La mécanique des valeurs

Par Nicolas Joray

Scrooge et les fantômes / d’après Charles Dickens / conception David Deppierraz et Laurence Iseli / mise en scène Laurence Iseli / du 3 au 31 décembre 2014 / Le Petit Théâtre / plus d’infos

© Pénélope Henriod

Fixées au sol sur des rouages géants, les parois du décor de Scrooge et les fantômes pivotent, apportant sur scène ou emportant en coulisses les personnages de cette fable inspirée par l’univers de Dickens. Une mécanique bien huilée au service d’une ode à la magie de Noël.

Scrooge est un vieillard qui, à force de diriger son usine d’une main de fer, est devenu aigri et avare. Voilà que Noël approche. Comme chaque année, ses employés et son neveu s’en réjouissent. Mais le patron, lui, reste de marbre. Noël, il ne veut surtout pas en entendre parler : pas de pitié pour les gens qui dorment dehors dans le froid, ils n’ont qu’à aller travailler ; pas de souper chez le neveu, Noël est un jour comme les autres. Et les biscottes sèches rempliront tout à fait la fonction de festin. Pourtant, cette année, les plans de Scrooge sont contrariés. Des fantômes surgissent et s’ingénient à transformer la morosité et la tristesse du héros grincheux en générosité et en bonheur.
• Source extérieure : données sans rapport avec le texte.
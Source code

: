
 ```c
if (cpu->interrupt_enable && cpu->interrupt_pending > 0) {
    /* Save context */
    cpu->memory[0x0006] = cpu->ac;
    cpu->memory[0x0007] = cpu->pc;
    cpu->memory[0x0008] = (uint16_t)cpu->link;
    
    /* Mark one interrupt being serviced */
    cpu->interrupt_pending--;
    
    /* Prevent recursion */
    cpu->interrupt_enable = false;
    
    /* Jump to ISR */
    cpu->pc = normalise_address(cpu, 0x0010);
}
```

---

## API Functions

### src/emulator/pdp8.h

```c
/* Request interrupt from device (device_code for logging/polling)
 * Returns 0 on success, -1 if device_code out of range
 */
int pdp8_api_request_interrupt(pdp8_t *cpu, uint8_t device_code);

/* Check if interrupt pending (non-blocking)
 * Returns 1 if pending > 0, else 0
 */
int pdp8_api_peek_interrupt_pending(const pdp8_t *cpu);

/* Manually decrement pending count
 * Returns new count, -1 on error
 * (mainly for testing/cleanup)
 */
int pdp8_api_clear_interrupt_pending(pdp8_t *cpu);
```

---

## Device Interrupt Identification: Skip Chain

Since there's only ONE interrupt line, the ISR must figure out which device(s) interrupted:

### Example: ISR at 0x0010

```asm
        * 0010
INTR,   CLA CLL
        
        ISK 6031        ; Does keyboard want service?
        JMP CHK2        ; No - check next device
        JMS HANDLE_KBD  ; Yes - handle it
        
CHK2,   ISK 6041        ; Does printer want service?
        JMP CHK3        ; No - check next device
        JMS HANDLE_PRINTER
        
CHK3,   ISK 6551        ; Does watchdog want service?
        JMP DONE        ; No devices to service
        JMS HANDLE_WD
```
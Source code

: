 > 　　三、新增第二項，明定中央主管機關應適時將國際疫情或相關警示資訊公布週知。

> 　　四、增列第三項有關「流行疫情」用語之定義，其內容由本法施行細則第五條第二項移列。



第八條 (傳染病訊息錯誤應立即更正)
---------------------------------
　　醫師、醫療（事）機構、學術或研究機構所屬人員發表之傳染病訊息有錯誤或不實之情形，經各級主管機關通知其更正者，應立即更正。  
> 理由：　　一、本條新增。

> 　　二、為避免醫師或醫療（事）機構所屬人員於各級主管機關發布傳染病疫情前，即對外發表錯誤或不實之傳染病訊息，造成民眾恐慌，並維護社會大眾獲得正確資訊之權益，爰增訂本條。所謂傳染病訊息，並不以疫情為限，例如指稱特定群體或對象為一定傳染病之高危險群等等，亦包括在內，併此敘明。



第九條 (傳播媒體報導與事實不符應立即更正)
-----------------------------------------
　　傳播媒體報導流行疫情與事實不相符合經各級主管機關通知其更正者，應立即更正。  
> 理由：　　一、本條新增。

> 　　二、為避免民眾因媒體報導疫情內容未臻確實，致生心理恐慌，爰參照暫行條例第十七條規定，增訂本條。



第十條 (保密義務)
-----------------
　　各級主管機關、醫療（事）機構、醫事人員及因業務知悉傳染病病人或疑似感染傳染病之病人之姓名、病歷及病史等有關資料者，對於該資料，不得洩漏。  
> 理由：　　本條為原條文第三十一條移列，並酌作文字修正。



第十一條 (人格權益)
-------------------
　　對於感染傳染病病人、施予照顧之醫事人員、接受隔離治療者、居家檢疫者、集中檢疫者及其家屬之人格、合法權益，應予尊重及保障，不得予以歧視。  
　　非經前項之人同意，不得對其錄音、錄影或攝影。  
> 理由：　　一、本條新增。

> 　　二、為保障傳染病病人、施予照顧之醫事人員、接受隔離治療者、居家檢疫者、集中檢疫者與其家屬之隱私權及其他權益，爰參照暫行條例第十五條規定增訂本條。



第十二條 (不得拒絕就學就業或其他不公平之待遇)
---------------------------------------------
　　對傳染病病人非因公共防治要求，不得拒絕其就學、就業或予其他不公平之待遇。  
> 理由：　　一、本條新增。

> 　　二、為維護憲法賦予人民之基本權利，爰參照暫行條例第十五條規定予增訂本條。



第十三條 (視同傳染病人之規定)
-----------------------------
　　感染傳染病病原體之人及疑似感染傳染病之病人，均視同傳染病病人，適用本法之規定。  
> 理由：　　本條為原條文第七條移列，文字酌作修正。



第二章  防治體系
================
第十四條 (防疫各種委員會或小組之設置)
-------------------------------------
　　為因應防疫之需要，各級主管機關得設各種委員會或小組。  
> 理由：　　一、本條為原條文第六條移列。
En s’emparant d’un récit de Charles Dickens, les concepteurs du spectacle l’intègrent dans un dispositif scénique original et ingénieux, qui le transpose dans une ambiance industrielle de la toute fin du 19e siècle. On ne s’étonne pas, en le découvrant, que l’un des deux porteurs du projet, David Deppierraz, soit architecte. Des trappes s’ouvrent et découvrent des esprit farceurs. De gros rouages font office d’hommes de piste : ils tournent sur eux-mêmes dans une véritable danse. Le décor change comme par enchantement : voici que le bureau de Scrooge est troqué contre son lit. Des personnages surgissent au moment où les parois s’affaissent. La bande son travaillée (des bruits de vent à la musique jazzy) et l’utilisation de la vidéo (introduisant des images de flocons de neige ou de paysages urbains industriels) contribuent également à asseoir le rôle que Laurence Iseli et David Deppierraz ont voulu assigner à cet espace : celui d’une « machine à jouer ».

On regrette cependant parfois que ce registre du ludique s’efface occasionnellement derrière un discours moralisateur très (voire trop) appuyé. Car si la fable de Dickens et l’univers de Noël se prêtent à une valorisation de certains principes comme la générosité et la bienveillance, le théâtre n’est-il pas le lieu par excellence où ce type de discours peut être allégé par les ressorts du comique ? On aurait pu s’attendre – d’autant plus que le décor le permet – à ce que la mise en scène exploite jusqu’au bout les possibilités offertes par cette machinerie amusante, en effectuant quelques pas supplémentaires sur la voie du burlesque.

Cette adaptation scénique du Christmas Carol permet néanmoins d’inviter petits et grands à s’interroger sur la signification actuelle de Noël, notamment. Car si le cadre historique choisi ici est ancré dans le passé, les enjeux qui traversent le spectacle sont, eux, éminemment actuels. Et, finalement, ces enjeux dépassent la symbolique chrétienne liée à Noël. Les deux concepteurs ont en effet voulu poser une question plus essentielle : « comment vivre sa vie et être heureux ? » Scrooge, en modifiant son rapport aux autres, offre des pistes de réponses sur le plateau du Petit Théâtre.